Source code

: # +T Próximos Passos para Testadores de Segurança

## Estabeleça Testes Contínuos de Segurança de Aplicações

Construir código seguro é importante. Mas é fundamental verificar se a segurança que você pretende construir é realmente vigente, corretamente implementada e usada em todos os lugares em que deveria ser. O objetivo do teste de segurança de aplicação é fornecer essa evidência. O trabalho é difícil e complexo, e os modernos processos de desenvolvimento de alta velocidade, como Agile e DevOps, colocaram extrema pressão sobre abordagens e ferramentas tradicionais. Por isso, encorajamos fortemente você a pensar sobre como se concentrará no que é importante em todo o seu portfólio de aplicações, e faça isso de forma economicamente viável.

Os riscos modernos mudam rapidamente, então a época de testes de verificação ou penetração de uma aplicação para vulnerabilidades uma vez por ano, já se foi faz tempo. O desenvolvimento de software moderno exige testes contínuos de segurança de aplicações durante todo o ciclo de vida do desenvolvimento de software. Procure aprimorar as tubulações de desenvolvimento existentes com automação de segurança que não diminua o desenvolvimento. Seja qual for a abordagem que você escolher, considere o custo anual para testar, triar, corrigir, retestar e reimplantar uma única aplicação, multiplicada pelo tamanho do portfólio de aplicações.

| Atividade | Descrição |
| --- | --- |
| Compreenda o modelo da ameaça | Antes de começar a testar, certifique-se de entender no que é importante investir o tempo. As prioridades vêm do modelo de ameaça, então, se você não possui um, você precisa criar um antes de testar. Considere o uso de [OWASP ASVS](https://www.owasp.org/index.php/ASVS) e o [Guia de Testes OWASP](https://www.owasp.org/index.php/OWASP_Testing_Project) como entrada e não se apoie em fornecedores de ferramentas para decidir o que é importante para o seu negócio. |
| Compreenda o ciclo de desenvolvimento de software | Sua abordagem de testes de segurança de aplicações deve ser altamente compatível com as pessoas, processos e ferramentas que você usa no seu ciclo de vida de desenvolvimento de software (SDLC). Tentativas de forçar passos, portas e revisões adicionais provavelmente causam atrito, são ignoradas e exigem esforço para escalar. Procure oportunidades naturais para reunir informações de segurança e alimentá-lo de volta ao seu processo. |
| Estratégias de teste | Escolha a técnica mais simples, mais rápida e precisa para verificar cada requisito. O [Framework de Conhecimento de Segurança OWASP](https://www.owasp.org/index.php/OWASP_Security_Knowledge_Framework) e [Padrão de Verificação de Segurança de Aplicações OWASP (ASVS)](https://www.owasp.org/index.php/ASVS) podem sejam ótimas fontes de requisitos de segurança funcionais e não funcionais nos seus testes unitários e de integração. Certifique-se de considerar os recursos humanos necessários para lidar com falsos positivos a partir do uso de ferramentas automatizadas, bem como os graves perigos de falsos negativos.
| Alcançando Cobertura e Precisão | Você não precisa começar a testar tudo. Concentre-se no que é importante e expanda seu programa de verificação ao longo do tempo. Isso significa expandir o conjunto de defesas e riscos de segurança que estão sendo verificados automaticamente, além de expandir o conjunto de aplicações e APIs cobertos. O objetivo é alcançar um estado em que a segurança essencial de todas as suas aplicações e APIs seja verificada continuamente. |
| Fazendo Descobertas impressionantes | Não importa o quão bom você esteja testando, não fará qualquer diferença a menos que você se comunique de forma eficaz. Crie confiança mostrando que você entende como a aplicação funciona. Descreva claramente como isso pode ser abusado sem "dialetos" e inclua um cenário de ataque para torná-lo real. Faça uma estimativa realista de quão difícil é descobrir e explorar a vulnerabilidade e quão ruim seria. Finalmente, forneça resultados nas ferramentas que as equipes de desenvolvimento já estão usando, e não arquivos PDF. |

* * * * * * * * *

» The problem
Transcribe each entry. Leave nothing out.

» Reply to the task
Source code

: # +T Próximos Passos para Testadores de Segurança

## Estabeleça Testes Contínuos de Segurança de Aplicações

Construir código seguro é importante. Mas é fundamental verificar se a segurança que você pretende construir é realmente vigente, corretamente implementada e usada em todos os lugares em que deveria ser. O objetivo do teste de segurança de aplicação é fornecer essa evidência. O trabalho é difícil e complexo, e os modernos processos de desenvolvimento de alta velocidade, como Agile e DevOps, colocaram extrema pressão sobre abordagens e ferramentas tradicionais. Por isso, encorajamos fortemente você a pensar sobre como se concentrará no que é importante em todo o seu portfólio de aplicações, e faça isso de forma economicamente viável.

Os riscos modernos mudam rapidamente, então a época de testes de verificação ou penetração de uma aplicação para vulnerabilidades uma vez por ano, já se foi faz tempo. O desenvolvimento de software moderno exige testes contínuos de segurança de aplicações durante todo o ciclo de vida do desenvolvimento de software. Procure aprimorar as tubulações de desenvolvimento existentes com automação de segurança que não diminua o desenvolvimento. Seja qual for a abordagem que você escolher, considere o custo anual para testar, triar, corrigir, retestar e reimplantar uma única aplicação, multiplicada pelo tamanho do portfólio de aplicações.

| Atividade | Descrição |
| --- | --- |
| Compreenda o modelo da ameaça | Antes de começar a testar, certifique-se de entender no que é importante investir o tempo. As prioridades vêm do modelo de ameaça, então, se você não possui um, você precisa criar um antes de testar. Considere o uso de [OWASP ASVS](https://www.owasp.org/index.php/ASVS) e o [Guia de Testes OWASP](https://www.owasp.org/index.php/OWASP_Testing_Project) como entrada e não se apoie em fornecedores de ferramentas para decidir o que é importante para o seu negócio. |
| Compreenda o ciclo de desenvolvimento de software | Sua abordagem de testes de segurança de aplicações deve ser altamente compatível com as pessoas, processos e ferramentas que você usa no seu ciclo de vida de desenvolvimento de software (SDLC). Tentativas de forçar passos, portas e revisões adicionais provavelmente causam atrito, são ignoradas e exigem esforço para escalar. Procure oportunidades naturais para reunir informações de segurança e alimentá-lo de volta ao seu processo. |
| Estratégias de teste | Escolha a técnica mais simples, mais rápida e precisa para verificar cada requisito. O [Framework de Conhecimento de Segurança OWASP](https://www.owasp.org/index.php/OWASP_Security_Knowledge_Framework) e [Padrão de Verificação de Segurança de Aplicações OWASP (ASVS)](https://www.owasp.org/index.php/ASVS) podem sejam ótimas fontes de requisitos de segurança funcionais e não funcionais nos seus testes unitários e de integração. Certifique-se de considerar os recursos humanos necessários para lidar com falsos positivos a partir do uso de ferramentas automatizadas, bem como os graves perigos de falsos negativos.
| Alcançando Cobertura e Precisão | Você não precisa começar a testar tudo. Concentre-se no que é importante e expanda seu programa de verificação ao longo do tempo. Isso significa expandir o conjunto de defesas e riscos de segurança que estão sendo verificados automaticamente, além de expandir o conjunto de aplicações e APIs cobertos. O objetivo é alcançar um estado em que a segurança essencial de todas as suas aplicações e APIs seja verificada continuamente. |
| Fazendo Descobertas impressionantes | Não importa o quão bom você esteja testando, não fará qualquer diferença a menos que você se comunique de forma eficaz. Crie confiança mostrando que você entende como a aplicação funciona. Descreva claramente como isso pode ser abusado sem "dialetos" e inclua um cenário de ataque para torná-lo real. Faça uma estimativa realista de quão difícil é descobrir e explorar a vulnerabilidade e quão ruim seria. Finalmente, forneça resultados nas ferramentas que as equipes de desenvolvimento já estão usando, e não arquivos PDF. |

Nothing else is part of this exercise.